As many questions as answers

Doesn’t that sound delicious? But it presents as may questions as it answers. What kind of bread would be considered “made with the finest flour”? Does the “green glazed bowl” matter? This recipe calls for equal weights of bread, honey, and water, and double the weight of sugar. Doesn’t that seem cloyingly sweet? What spices and how much of those spices? How do you suspend a chicken over that pan? Would it work in a modern kitchen oven, or do you need the live fire cooking?

And there are lots of variations in other judhaba recipes. Some call for different types of bread, cut to different sizes. The bread is soaked in different liquids, for example milk or berry juice. Proportions and types of sweetener vary. Recipes call for additions of different ingredients, for example apricots, dates, raisins, rosewater syrup, bananas, walnuts, almonds, sesame oil, eggs, onions, mushrooms, and more.
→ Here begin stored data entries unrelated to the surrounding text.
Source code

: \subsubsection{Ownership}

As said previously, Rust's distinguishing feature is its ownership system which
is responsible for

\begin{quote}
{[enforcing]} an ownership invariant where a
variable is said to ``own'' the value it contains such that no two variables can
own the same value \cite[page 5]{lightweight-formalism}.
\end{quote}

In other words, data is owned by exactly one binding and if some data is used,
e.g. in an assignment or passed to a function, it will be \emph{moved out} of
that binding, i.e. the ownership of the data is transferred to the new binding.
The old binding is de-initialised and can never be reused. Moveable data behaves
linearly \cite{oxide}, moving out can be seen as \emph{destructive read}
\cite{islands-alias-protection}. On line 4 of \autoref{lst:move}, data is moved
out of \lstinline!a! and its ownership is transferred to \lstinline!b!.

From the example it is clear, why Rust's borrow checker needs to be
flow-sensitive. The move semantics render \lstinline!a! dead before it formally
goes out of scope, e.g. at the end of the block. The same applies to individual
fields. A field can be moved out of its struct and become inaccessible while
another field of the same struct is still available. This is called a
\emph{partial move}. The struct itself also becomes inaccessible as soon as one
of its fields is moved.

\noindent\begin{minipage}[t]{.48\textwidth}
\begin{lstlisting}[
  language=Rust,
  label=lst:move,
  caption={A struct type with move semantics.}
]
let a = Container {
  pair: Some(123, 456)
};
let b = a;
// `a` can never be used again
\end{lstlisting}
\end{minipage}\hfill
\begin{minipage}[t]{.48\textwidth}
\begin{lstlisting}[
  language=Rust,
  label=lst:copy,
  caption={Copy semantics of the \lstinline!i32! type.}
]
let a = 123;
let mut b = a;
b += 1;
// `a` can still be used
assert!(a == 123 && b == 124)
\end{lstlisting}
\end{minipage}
Some recipes call for a thin bread laid under and over the bread pudding.

I tried a version of this in my kitchen oven, just laying chicken pieces over some soaked bread mixture, but it came out dry and dull.

Then, last summer, we built a clay oven in our backyard, and I decided to try this concept again.
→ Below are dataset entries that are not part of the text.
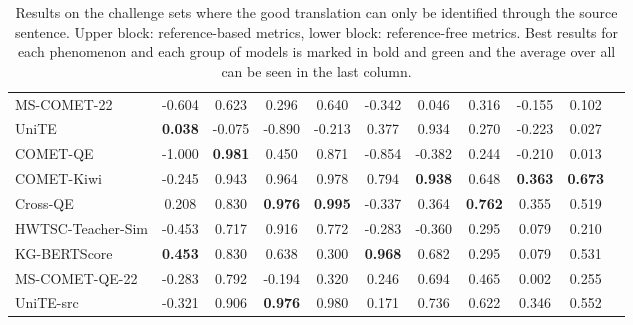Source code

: \documentclass[11pt]{article}
\begin{document}
\begin{table*}[ht]
{\begin{tabular}{lcccccccccc}
   MS-COMET-22 & -0.604 & \phantom{-}0.623 & \phantom{-}0.296 & \phantom{-}0.640 & -0.342 & \phantom{-}0.046 & \phantom{-}0.316 & -0.155 & \phantom{-}0.102\\
   UniTE & \colorbox[HTML]{B2EAB1}{\textbf{\phantom{-}0.038}} & -0.075 & -0.890 & -0.213 & \phantom{-}0.377 & \phantom{-}0.934 & \phantom{-}0.270 & -0.223 & \phantom{-}0.027\\
   \midrule
    COMET-QE & -1.000 & \colorbox[HTML]{B2EAB1}{\textbf{\phantom{-}0.981}} & \phantom{-}0.450 & \phantom{-}0.871 & -0.854 & -0.382 & \phantom{-}0.244 & -0.210 & \phantom{-}0.013 \\
   COMET-Kiwi & -0.245 & \phantom{-}0.943 & \phantom{-}0.964 & \phantom{-}0.978 & \phantom{-}0.794 & \colorbox[HTML]{B2EAB1}{\textbf{\phantom{-}0.938}} & \phantom{-}0.648 & \colorbox[HTML]{B2EAB1}{\textbf{\phantom{-}0.363}} & \colorbox[HTML]{B2EAB1}{\textbf{\phantom{-}0.673}} \\
   Cross-QE & \phantom{-}0.208 & \phantom{-}0.830 & \colorbox[HTML]{B2EAB1}{\textbf{\phantom{-}0.976}} & \colorbox[HTML]{B2EAB1}{\textbf{\phantom{-}0.995}} & -0.337 & \phantom{-}0.364 & \colorbox[HTML]{B2EAB1}{\textbf{\phantom{-}0.762}} & \phantom{-}0.355 & \phantom{-}0.519 \\
    HWTSC-Teacher-Sim & -0.453 & \phantom{-}0.717 & \phantom{-}0.916 & \phantom{-}0.772 & -0.283 & -0.360 & \phantom{-}0.295 & \phantom{-}0.079 & \phantom{-}0.210 \\
    KG-BERTScore & \colorbox[HTML]{B2EAB1}{\textbf{\phantom{-}0.453}} & \phantom{-}0.830 & \phantom{-}0.638 & \phantom{-}0.300 & \colorbox[HTML]{B2EAB1}{\textbf{\phantom{-}0.968}} & \phantom{-}0.682 & \phantom{-}0.295 & \phantom{-}0.079 & \phantom{-}0.531 \\
    MS-COMET-QE-22 & -0.283 & \phantom{-}0.792 & -0.194 & \phantom{-}0.320 & \phantom{-}0.246 & \phantom{-}0.694 & \phantom{-}0.465 & \phantom{-}0.002 & \phantom{-}0.255 \\
    UniTE-src & -0.321 & \phantom{-}0.906 & \colorbox[HTML]{B2EAB1}{\textbf{\phantom{-}0.976}} & \phantom{-}0.980 & \phantom{-}0.171 & \phantom{-}0.736 & \phantom{-}0.622 & \phantom{-}0.346 & \phantom{-}0.552 \\
   \bottomrule
    \end{tabular}}
    \caption{Results on the challenge sets where the good translation can only be identified through the source sentence. Upper block: reference-based metrics, lower block: reference-free metrics. Best results for each phenomenon and each group of models is marked in bold and green and the average over all can be seen in the last column.}
    \label{tab:src_disambig}
\end{table*} 
\end{document}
Working from the base recipe, I used a loaf of medium density bakery bread. I soaked it in my metal mixing bowl, letting it get soggier than my usual bread pudding would be. I could not get myself to make it as sweet as the original recipe suggested, so I used the honey but not the sugar.

I looked through the other recipes for spices that might be mentioned, and ended up adding salt, cinnamon, sesame oil and cloves. I wanted to do one of the additional flavors, and settled on dates. I used some thin pita I had in the freezer for the bread above and below the bread pudding.

Hanging the chicken

I was stumped on how to hang the chicken over the bread pudding until a friend solved the problem for me. “What’s wrong with you, girl?  Haven’t you ever heard of beer can chicken?”  I used tomato cans instead.

There was a steep learning curve as we started using our oven. Once the oven was fully heated up, after about two hours of fire, we cleared the coals out and cooked with the residual heat. (We have since started doing some of the cooking on the fire while the oven is heating up.) We put the judhaba in right after the sourdough breads came out, so the oven was probably around 400 degrees, and left it in for about an hour or maybe a little less.

The result was superb. The pita on top of the bread pudding crisped up, turning into chicken flavored pita chips. And with the pita on top, the bread pudding stayed nice and moist. It was sweet and delicious.

The chicken was clearly not the point of the recipe, but it was crisp-skinned and delicately flavored. We served on a large platter, with the cut up chicken in the middle, surrounded by the bread pudding, with the pita chips around the edges.

My redacted recipe is still less precise than most modern recipes. And I do not know whether it would be as good cooked in a modern oven. But we are planning a “clay oven greatest hits” cook day this fall, and judhaba was tops on everyone’s list.